HI Lance, welcome to the forum

1. The first thing is I would get an upspiral for this job. Will auger the majority of chips up and out of the cut. Also some vacuum assisted chip extration would help a lot. I use one of these for Lexan, super nice cut with no issues:

Solid Carbide Spiral Plastic 'O' Flute -ToolsToday.com- Industrial Quality Solid Carbide Bits

2. Not sure I understand this one. Router should have plenty of travel to penetrate 1/2" material unless you are using a thick template.


----------



## dallypost (Aug 27, 2010)

jschaben said:


> HI Lance, welcome to the forum
> 2. Not sure I understand this one. Router should have plenty of travel to penetrate 1/2" material unless you are using a thick template.


My Bad, I got caught typing at 30 WPM while my brain only thinks at 20 WPM. My bit is a 1/2 in shank. My template is 1/4 aluminum and the plunge needs to be 1/2 deep. The problem is with the 1/2 inch shank on the 1/4 inch bit. The fat part of the bit hit the router guide. Can I order longer bits somewhere?


----------



## jschaben (Jun 21, 2009)

dallypost said:


> My Bad, I got caught typing at 30 WPM while my brain only thinks at 20 WPM. My bit is a 1/2 in shank. My template is 1/4 aluminum and the plunge needs to be 1/2 deep. The problem is with the 1/2 inch shank on the 1/4 inch bit. The fat part of the bit hit the router guide. Can I order longer bits somewhere?
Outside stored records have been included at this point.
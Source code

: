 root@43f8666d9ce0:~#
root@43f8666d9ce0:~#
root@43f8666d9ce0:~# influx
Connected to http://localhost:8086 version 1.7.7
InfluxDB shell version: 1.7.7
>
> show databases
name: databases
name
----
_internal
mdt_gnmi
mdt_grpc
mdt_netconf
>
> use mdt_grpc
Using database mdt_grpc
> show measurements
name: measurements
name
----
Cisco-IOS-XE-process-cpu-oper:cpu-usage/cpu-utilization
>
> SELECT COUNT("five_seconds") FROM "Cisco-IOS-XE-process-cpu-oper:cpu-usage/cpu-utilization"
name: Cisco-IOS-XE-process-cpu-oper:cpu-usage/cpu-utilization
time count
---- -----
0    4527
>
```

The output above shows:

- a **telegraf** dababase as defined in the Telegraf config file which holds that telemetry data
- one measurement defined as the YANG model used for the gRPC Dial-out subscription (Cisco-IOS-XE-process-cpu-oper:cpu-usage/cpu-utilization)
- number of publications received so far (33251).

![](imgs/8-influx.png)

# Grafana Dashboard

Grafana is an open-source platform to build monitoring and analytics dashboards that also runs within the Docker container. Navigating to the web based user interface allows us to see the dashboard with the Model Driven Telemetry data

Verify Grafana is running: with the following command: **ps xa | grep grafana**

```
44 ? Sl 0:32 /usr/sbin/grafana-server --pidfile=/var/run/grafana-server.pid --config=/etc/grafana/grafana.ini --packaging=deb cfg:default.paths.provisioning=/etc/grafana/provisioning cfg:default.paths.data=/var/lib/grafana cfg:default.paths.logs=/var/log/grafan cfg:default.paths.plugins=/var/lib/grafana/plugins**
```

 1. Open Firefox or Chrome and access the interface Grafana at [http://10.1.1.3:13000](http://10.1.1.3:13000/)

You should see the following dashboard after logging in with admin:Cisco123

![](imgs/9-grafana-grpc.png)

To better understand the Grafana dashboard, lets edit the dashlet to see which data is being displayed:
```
Hi Lance - OK, I think I understand your problem. Why not simply switch to a 1/4" shank cutter? I did some searching for 1/4" cutters with 1/2" shanks and the longest cutting length I found was 1". That's not to say there aren't some out there, just not at my usual sources. I still have to refer back to my last post and recommend the upspiral bit in 1/4" shank.


----------